Since no building work had taken place on the Magdeburg Fortress since 1740, and no maintenance had been carried out since the end of the 18th century, the fortress was in no condition to resist modern weapons technology. After the capitulations of Prenzlau, Stettin, Spandau and Küstrin Kleist thought resistance pointless and felt himself forced to surrender the fortress on 8 November 1806 to Marshal Ney, with approximately 24,000 men, 600 guns and great quantities of supplies. This surrender without any fighting was extremely controversial then as now: the fortress was given up after a siege of only three weeks and despite the fact that the defenders outnumbered the invading French troops.

Kleist's conduct was the subject of the Immediatuntersuchungskommission, the commission of investigation held by Prussia into the humiliating defeat of its army in the War of the Fourth Coalition of 1806–07. The commission met by order of King Frederick William III of Prussia from 27 November to 6 December 1807 and continued working until 1812. On the basis of the commission's findings many officers were discharged, quite a few of them dishonourably.

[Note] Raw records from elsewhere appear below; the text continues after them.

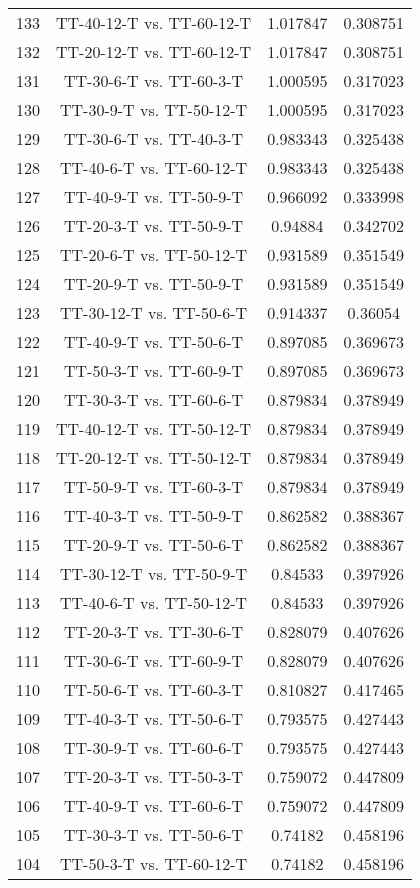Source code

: \documentclass[a4paper,10pt]{article}
\begin{document}
\begin{landscape}
\begin{table}[!htp]
\begin{tabular}{cccc}
133&TT-40-12-T vs. TT-60-12-T&1.017847&0.308751\\
132&TT-20-12-T vs. TT-60-12-T&1.017847&0.308751\\
131&TT-30-6-T vs. TT-60-3-T&1.000595&0.317023\\
130&TT-30-9-T vs. TT-50-12-T&1.000595&0.317023\\
129&TT-30-6-T vs. TT-40-3-T&0.983343&0.325438\\
128&TT-40-6-T vs. TT-60-12-T&0.983343&0.325438\\
127&TT-40-9-T vs. TT-50-9-T&0.966092&0.333998\\
126&TT-20-3-T vs. TT-50-9-T&0.94884&0.342702\\
125&TT-20-6-T vs. TT-50-12-T&0.931589&0.351549\\
124&TT-20-9-T vs. TT-50-9-T&0.931589&0.351549\\
123&TT-30-12-T vs. TT-50-6-T&0.914337&0.36054\\
122&TT-40-9-T vs. TT-50-6-T&0.897085&0.369673\\
121&TT-50-3-T vs. TT-60-9-T&0.897085&0.369673\\
120&TT-30-3-T vs. TT-60-6-T&0.879834&0.378949\\
119&TT-40-12-T vs. TT-50-12-T&0.879834&0.378949\\
118&TT-20-12-T vs. TT-50-12-T&0.879834&0.378949\\
117&TT-50-9-T vs. TT-60-3-T&0.879834&0.378949\\
116&TT-40-3-T vs. TT-50-9-T&0.862582&0.388367\\
115&TT-20-9-T vs. TT-50-6-T&0.862582&0.388367\\
114&TT-30-12-T vs. TT-50-9-T&0.84533&0.397926\\
113&TT-40-6-T vs. TT-50-12-T&0.84533&0.397926\\
112&TT-20-3-T vs. TT-30-6-T&0.828079&0.407626\\
111&TT-30-6-T vs. TT-60-9-T&0.828079&0.407626\\
110&TT-50-6-T vs. TT-60-3-T&0.810827&0.417465\\
109&TT-40-3-T vs. TT-50-6-T&0.793575&0.427443\\
108&TT-30-9-T vs. TT-60-6-T&0.793575&0.427443\\
107&TT-20-3-T vs. TT-50-3-T&0.759072&0.447809\\
106&TT-40-9-T vs. TT-60-6-T&0.759072&0.447809\\
105&TT-30-3-T vs. TT-50-6-T&0.74182&0.458196\\
104&TT-50-3-T vs. TT-60-12-T&0.74182&0.458196\\

\end{tabular}
\end{table}
\end{landscape}
\end{document}
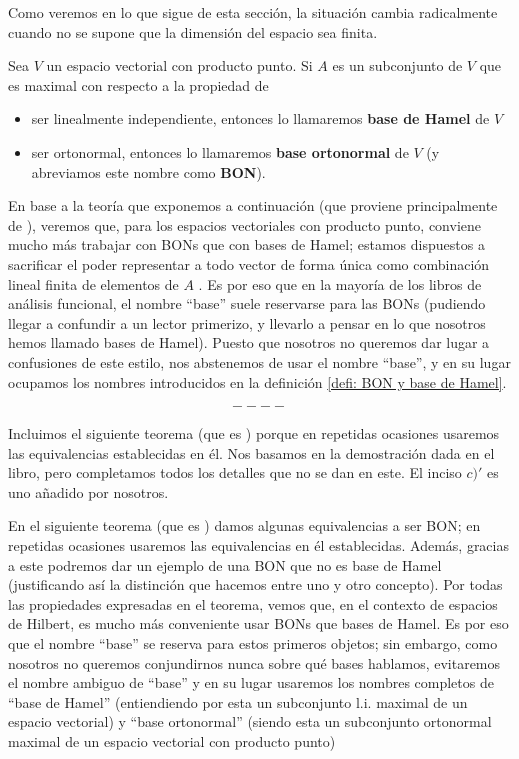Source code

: Como veremos en lo que sigue de esta sección,
la situación cambia radicalmente cuando no se supone
que la dimensión del espacio sea finita.

\begin{defi} \label{defi: BON y base de Hamel}
Sea $V$ un espacio vectorial con producto punto.
Si $A$ es un subconjunto de $V$ que es 
maximal con respecto a la propiedad de
\begin{itemize}
\item ser linealmente independiente, entonces lo llamaremos
\textbf{base de Hamel} de $V$
\item ser ortonormal, entonces lo llamaremos
\textbf{base ortonormal} de $V$ (y abreviamos este
nombre como \textbf{BON}).
\end{itemize}
\end{defi}

En base a la teoría que exponemos a continuación
(que proviene principalmente de ),
veremos que, para los espacios vectoriales con producto
punto, conviene mucho más trabajar con BONs que con
bases de Hamel; estamos dispuestos a sacrificar el poder
representar a todo vector de forma única como combinación lineal
finita de elementos de $A$ . Es por eso que en la mayoría
de los libros de análisis funcional, el nombre ``base''
suele reservarse para las BONs (pudiendo llegar a confundir
a un lector primerizo, y llevarlo a pensar en
lo que nosotros hemos llamado bases de Hamel). Puesto que
nosotros no queremos dar lugar a confusiones de este estilo,
nos abstenemos de usar el nombre ``base'', y en su lugar ocupamos
los nombres introducidos en la definición \ref{defi: BON y base de Hamel}.

\[
----
\]

Incluimos el siguiente teorema (que es 
) porque en repetidas ocasiones
usaremos las equivalencias establecidas en él. Nos basamos
en la demostración dada en el libro, pero completamos todos
los detalles que no se dan en este. El inciso $c)'$
es uno añadido por nosotros.


En el siguiente teorema (que es 
) damos algunas equivalencias
a ser BON; en repetidas ocasiones usaremos las equivalencias
en él establecidas. Además, gracias a este podremos
dar un ejemplo de una BON que no es base de Hamel (justificando
así la distinción que hacemos entre uno y otro concepto).
Por todas las propiedades expresadas en el teorema, vemos
que, en el contexto de espacios de Hilbert, es 
mucho más conveniente usar BONs que bases de Hamel.
Es por eso que el nombre ``base'' se reserva para
estos primeros objetos; sin embargo, como
nosotros no queremos conjundirnos nunca sobre qué bases
hablamos, evitaremos el nombre ambiguo de ``base'' y en su lugar
usaremos los nombres completos de ``base de Hamel''
(entiendiendo por esta un subconjunto l.i. maximal
de un espacio vectorial) y ``base ortonormal''
(siendo esta un subconjunto ortonormal maximal
de un espacio vectorial con producto punto)

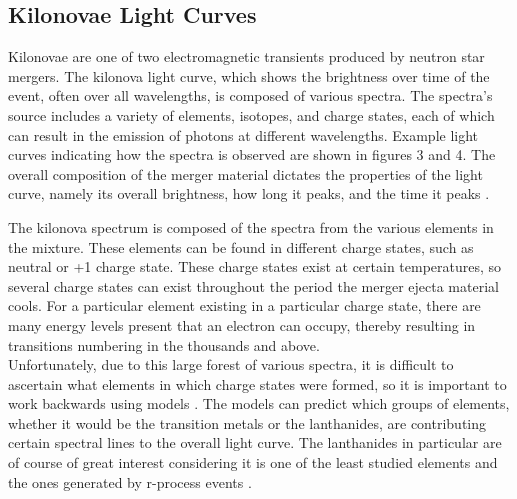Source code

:\documentclass[11pt,a4paper]{article}
\begin{document}
\subsection{Kilonovae Light Curves}

Kilonovae are one of two electromagnetic transients produced by neutron star mergers. The kilonova light curve, which shows the brightness over time of the event, often over all wavelengths, is composed of various spectra. The spectra's source includes a variety of elements, isotopes, and charge states, each of which can result in the emission of photons at different wavelengths. Example light curves indicating how the spectra is observed are shown in figures 3 and 4. The overall composition of the merger material dictates the properties of the light curve, namely its overall brightness, how long it peaks, and the time it peaks \cite{Nicholl_2017}.

The kilonova spectrum is composed of the spectra from the various elements in the mixture. These elements can be found in different charge states, such as neutral or +1 charge state. These charge states exist at certain temperatures, so several charge states can exist throughout the period the merger ejecta material cools. For a particular element existing in a particular charge state, there are many energy levels present that an electron can occupy, thereby resulting in transitions numbering in the thousands and above.\\

Unfortunately, due to this large forest of various spectra, it is difficult to ascertain what elements in which charge states were formed, so it is important to work backwards using models \cite{Nicholl_2017} . The models can predict which groups of elements, whether it would be the transition metals or the lanthanides, are contributing certain spectral lines to the overall light curve. The lanthanides in particular are of course of great interest considering it is one of the least studied elements and the ones generated by r-process events \cite{Barnes_Kasen_2013} .
\end{document}
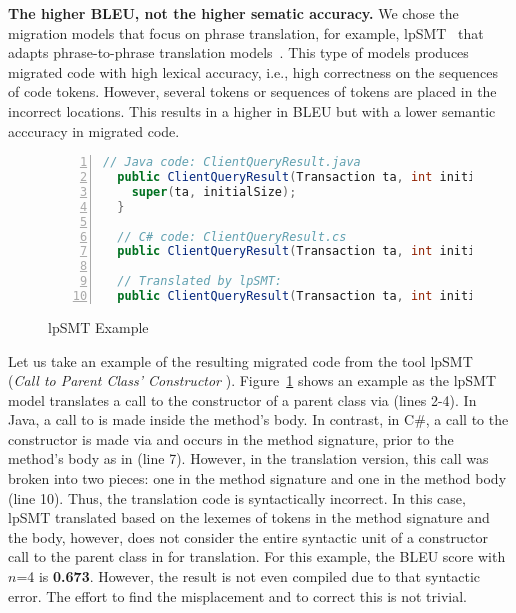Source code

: {\bf The higher BLEU, not the higher sematic accuracy.} 
We chose the migration models that focus on phrase
translation, for example, lpSMT~\cite{fse13-nier,karaivanov14} that
adapts phrase-to-phrase translation models~\cite{phrasal10}. This type
of models produces migrated code with high lexical accuracy, i.e.,
high correctness on the sequences of code tokens. However, several
tokens or sequences of tokens are placed in the incorrect locations.
This results in a higher in BLEU but with a lower semantic
acccuracy in migrated code.


\begin{figure}[t]
\centering
\begin{lstlisting}[basicstyle=\small\sffamily, stepnumber=1, numbers=left, language=Java, aboveskip=1pt,  belowskip=1pt, numbersep=-5pt]
  // Java code: ClientQueryResult.java
  public ClientQueryResult(Transaction ta, int initialSize) {
    super(ta, initialSize);
  }

  // C# code: ClientQueryResult.cs
  public ClientQueryResult(Transaction ta, int initialSize) : base(ta, initialSize) {}

  // Translated by lpSMT:
  public ClientQueryResult(Transaction ta, int initialSize) : base(ta {, initialSize) ; }
\end{lstlisting}
\caption{lpSMT Example}
\label{fig:issueexample2}
\end{figure}


Let us take an example of the resulting migrated code from the tool
lpSMT~\cite{fse13-nier} ({\em Call to Parent Class' Constructor
  }). Figure~\ref{fig:issueexample2} shows an example
as the lpSMT model translates a call to the constructor of a parent
class via  (lines 2-4). In Java, a call to  is
made inside the method's body. In contrast, in C\#, a call to the
constructor is made via  and occurs in the method
signature, \ie prior to the method's body as in
 (line 7). However, in the translation
version, this call was broken into two pieces: one in the method
signature  and one in the method body  (line 10). Thus, the translation code is
syntactically incorrect. In this case, lpSMT translated based on the
lexemes of tokens in the method signature and the body, however, does
not consider the entire syntactic unit of a constructor call to the
parent class in  for translation. For this example, the
BLEU score with $n$=4 is {\bf 0.673}. However, the result is not even
compiled due to that syntactic error. The effort to find the
misplacement and to correct this is not trivial.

In several instances court martial proceedings were also undertaken. Some of the accused were sentenced to imprisonment, while Colonel von Ingersleben, commandant of the fortress of Küstrin, and General von Kleist as Governor of Magdeburg, were condemned to death. However, von Ingersleben was sentenced in his absence, and died abroad, and Kleist had already died before the proceedings.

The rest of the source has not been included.